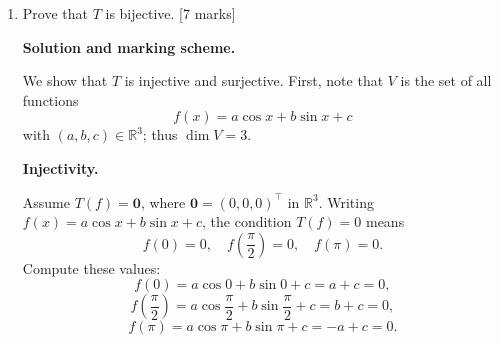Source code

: \documentclass{article}
\begin{document}
\begin{enumerate}[label=(\alph*)]
\begin{mdframed}[linecolor=black, linewidth=1pt]
    Similarly, for any $\alpha\in\mathbb{R}$ and $f\in V$,
    \[
    (\alpha f)(x) = \alpha f(x),
    \]
    so
    \[
    T(\alpha f) =
    \begin{bmatrix}
    (\alpha f)(0) \\[0.2em]
    (\alpha f)\!\left(\dfrac{\pi}{2}\right) \\[0.2em]
    (\alpha f)(\pi)
    \end{bmatrix}
    =
    \begin{bmatrix}
    \alpha f(0) \\[0.2em] \alpha f\!\left(\dfrac{\pi}{2}\right) \\[0.2em] \alpha f(\pi)
    \end{bmatrix}
    =
    \alpha
    \begin{bmatrix}
    f(0) \\[0.2em] f\!\left(\dfrac{\pi}{2}\right) \\[0.2em] f(\pi)
    \end{bmatrix}
    = \alpha\,T(f).
    \]
    
    Thus $T$ is linear.
    
    \textbf{Marks (5):}
    \begin{itemize}
      \item 2 marks: correct verification that $T(f+g)=T(f)+T(g)$ using componentwise evaluation.
      \item 2 marks: correct verification that $T(\alpha f)=\alpha T(f)$.
      \item 1 mark: clear statement that both properties hold and therefore $T$ is linear.
    \end{itemize}
    \end{mdframed}
    
    \item Prove that $T$ is bijective. [7 marks]

    \begin{mdframed}[linecolor=black, linewidth=1pt]

    \textbf{Solution and marking scheme.}

    We show that $T$ is injective and surjective. First, note that $V$ is the set of all functions
    \[
    f(x) = a\cos x + b\sin x + c
    \]
    with $(a,b,c)\in\mathbb{R}^3$; thus $\dim V = 3$.
    
    \medskip
    \textbf{Injectivity.}
    
    Assume $T(f)=\mathbf{0}$, where $\mathbf{0}=(0,0,0)^{\top}$ in $\mathbb{R}^3$. Writing $f(x)=a\cos x + b\sin x + c$, the condition $T(f)=0$ means
    \[
    f(0)=0,\quad f\!\left(\frac{\pi}{2}\right)=0,\quad f(\pi)=0.
    \]
    Compute these values:
    \[
    f(0) = a\cos0 + b\sin0 + c = a + c = 0,
    \]
    \[
    f\!\left(\frac{\pi}{2}\right) = a\cos\frac{\pi}{2} + b\sin\frac{\pi}{2} + c = b + c = 0,
    \]
    \[
    f(\pi) = a\cos\pi + b\sin\pi + c = -a + c = 0.
    \]
    

\end{mdframed}
\end{enumerate}
\end{document}
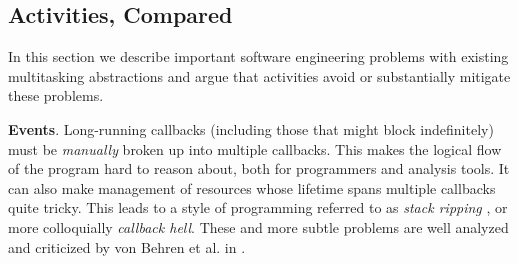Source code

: \documentclass[9pt,preprint]{sigplanconf}
\begin{document}




\subsection{Activities, Compared}

In this section we describe important software engineering problems with existing multitasking abstractions and argue that activities avoid or substantially mitigate these problems.

\textbf{Events}.
Long-running callbacks (including those that might block indefinitely) must be \emph{manually} broken up into multiple callbacks.
This makes the logical flow of the program hard to reason about, both for programmers and analysis tools.
It can also make management of resources whose lifetime spans multiple callbacks quite tricky.
This leads to a style of programming referred to as \emph{stack ripping} \cite{Adya2002}, or more colloquially \emph{callback hell}.
These and more subtle problems are well analyzed and criticized by von Behren et al. in \cite{Behren2003a}.
\end{document}
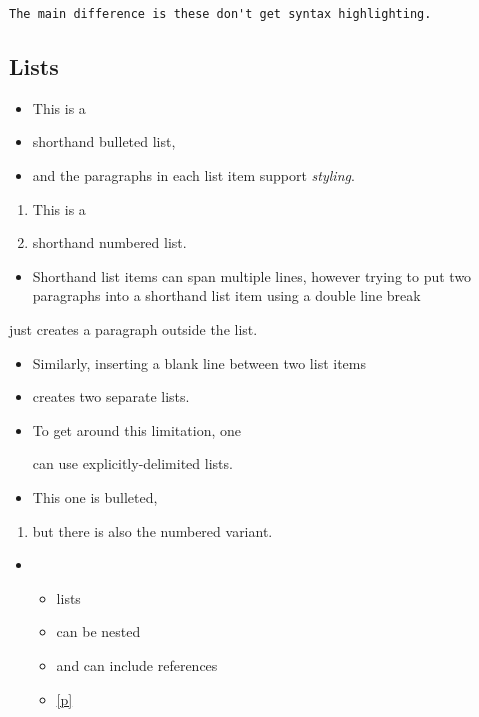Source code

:\begin{verbatim}The main difference is these don't get syntax highlighting.\end{verbatim}%
\subsection{Lists\label{lists}}%
\begin{itemize}\item{This is a}%
\item{shorthand bulleted list,}%
\item{and the paragraphs in each list item support \emph{styling}.}\end{itemize}%
\begin{enumerate}\item{This is a}%
\item{shorthand numbered list.}\end{enumerate}%
\begin{itemize}\item{Shorthand list items can span multiple lines, however trying to put two paragraphs into a shorthand list item using a double line break}\end{itemize}%
just creates a paragraph outside the list.

\begin{itemize}\item{Similarly, inserting a blank line between two list items}\end{itemize}%
\begin{itemize}\item{creates two separate lists.}\end{itemize}%
\begin{itemize}\item{To get around this limitation, one

can use explicitly-delimited lists.

}%
\item{This one is bulleted,}\end{itemize}%
\begin{enumerate}\item{but there is also the numbered variant.}\end{enumerate}%
\begin{itemize}\item{\begin{itemize}\item{lists}%
\item{can be nested}%
\item{and can include references}%
\item{\hyperref[container-page-test+u+package+++ml-module-Markup-val-foo]{[p\pageref*{container-page-test+u+package+++ml-module-Markup-val-foo}]}}\end{itemize}%
}\end{itemize}%
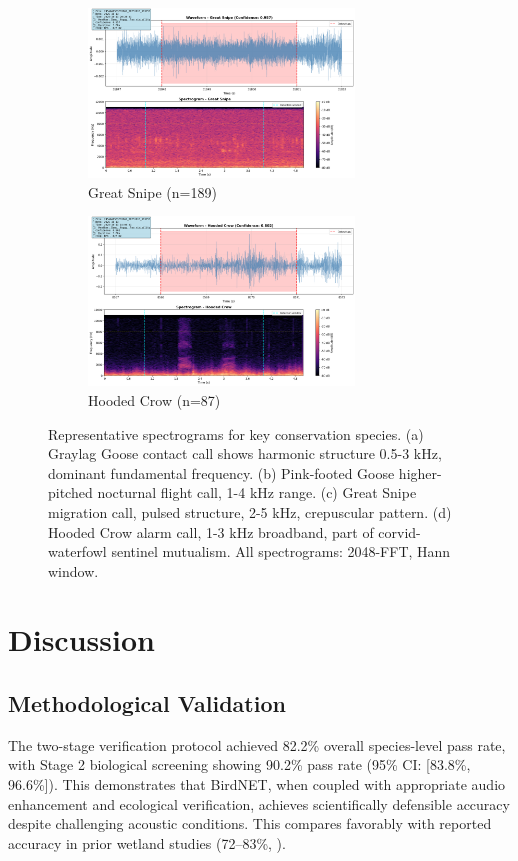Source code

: \documentclass[english,twocolumn]{article}
\begin{document}
\begin{figure}[t]
\begin{subfigure}{0.47\textwidth}
\centering
\includegraphics[width=\textwidth,height=4.5cm,keepaspectratio]{figures/spectrogram_great_snipe.png}
\caption{Great Snipe (n=189)}
\end{subfigure}
\hfill
\begin{subfigure}{0.47\textwidth}
\centering
\includegraphics[width=\textwidth,height=4.5cm,keepaspectratio]{figures/spectrogram_hooded_crow.png}
\caption{Hooded Crow (n=87)}
\end{subfigure}
\caption{Representative spectrograms for key conservation species. (a) Graylag Goose contact call shows harmonic structure 0.5-3 kHz, dominant fundamental frequency. (b) Pink-footed Goose higher-pitched nocturnal flight call, 1-4 kHz range. (c) Great Snipe migration call, pulsed structure, 2-5 kHz, crepuscular pattern. (d) Hooded Crow alarm call, 1-3 kHz broadband, part of corvid-waterfowl sentinel mutualism. All spectrograms: 2048-FFT, Hann window.}
\label{fig:top_species_spectrograms}
\end{figure}

\section{Discussion}

\subsection{Methodological Validation}

The two-stage verification protocol achieved 82.2\% overall species-level pass rate, with Stage 2 biological screening showing 90.2\% pass rate (95\% CI: [83.8\%, 96.6\%]). This demonstrates that BirdNET, when coupled with appropriate audio enhancement and ecological verification, achieves scientifically defensible accuracy despite challenging acoustic conditions. This compares favorably with reported accuracy in prior wetland studies (72--83\%, \citet{Wood2022}).
\end{document}
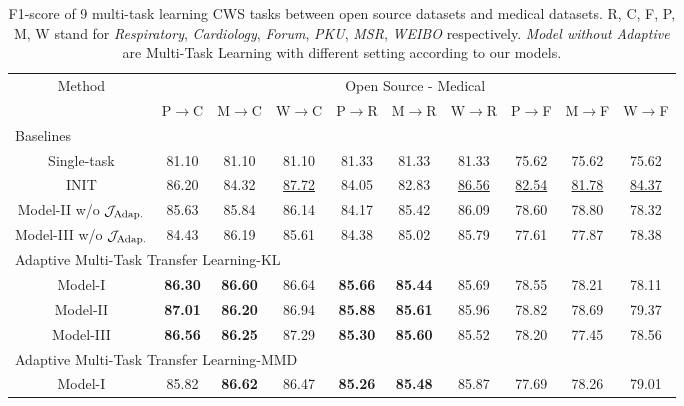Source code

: \begin{table*}[t!]
\small
\centering
\caption{F1-score of 9 multi-task learning CWS tasks between open source datasets and medical datasets. R, C, F, P, M, W stand for \textit{Respiratory}, \textit{Cardiology}, \textit{Forum}, \textit{PKU}, \textit{MSR}, \textit{WEIBO} respectively. \textit{Model without Adaptive} are Multi-Task Learning with different setting according to our models.}\label{table:experiment2}
\begin{tabular}{|c|c|c|c|c|c|c|c|c|c|}
\hline
\multirow{2}{*}{Method} & \multicolumn{9}{c|}{Open Source - Medical} \\ \cline{2-10} & P$\rightarrow$C & M$\rightarrow$C & W$\rightarrow$C & P$\rightarrow$R & M$\rightarrow$R & W$\rightarrow$R & P$\rightarrow$F & M$\rightarrow$F & W$\rightarrow$F \\
\hline
\hline
\multicolumn{10}{|l|}{Baselines} \\
\hline
Single-task & 81.10 & 81.10 & 81.10 & 81.33 & 81.33 & 81.33 & 75.62 & 75.62 & 75.62 \\
\hline
INIT & 86.20 & 84.32 & \underline{87.72} & 84.05 & 82.83 & \underline{86.56} & \underline{82.54} & \underline{81.78} & \underline{84.37}\\
\hline
Model-\RN{2} w/o $\mathcal{J}_\textnormal{Adap.}$ & 85.63 & 85.84 & 86.14 & 84.17 & 85.42 & 86.09 & 78.60 & 78.80 & 78.32\\
\hline
Model-\RN{3} w/o $\mathcal{J}_\textnormal{Adap.}$ & 84.43 & 86.19 & 85.61 & 84.38 & 85.02 & 85.79 & 77.61 & 77.87 & 78.38\\
\hline
\hline
\multicolumn{10}{|l|}{Adaptive Multi-Task Transfer Learning-KL} \\
\hline
Model-\RN{1} & \textbf{86.30} & \textbf{86.60} & 86.64 & \textbf{85.66} & \textbf{85.44} & 85.69 & 78.55 & 78.21 & 78.11\\
\hline
Model-\RN{2} & \textbf{87.01} & \textbf{86.20} & 86.94 & \textbf{85.88} & \textbf{85.61} & 85.96 & 78.82 & 78.69 & 79.37 \\
\hline
Model-\RN{3} & \textbf{86.56} & \textbf{86.25} & 87.29 & \textbf{85.30}  & \textbf{85.60} & 85.52 & 78.20 & 77.45 & 78.56 \\
\hline
\hline
\multicolumn{10}{|l|}{Adaptive Multi-Task Transfer Learning-MMD} \\
\hline
Model-\RN{1} & 85.82 & \textbf{86.62} & 86.47 & \textbf{85.26} & \textbf{85.48} & 85.87 & 77.69 & 78.26 & 79.01 \\

\end{tabular}
\end{table*}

REQUIREMENT:
Look through the entries and return each line that has the word "figures" in it.

YOUR SOLUTION:
\includegraphics[width=\textwidth,height=4.5cm,keepaspectratio]{figures/spectrogram_great_snipe.png}
\includegraphics[width=\textwidth,height=4.5cm,keepaspectratio]{figures/spectrogram_hooded_crow.png}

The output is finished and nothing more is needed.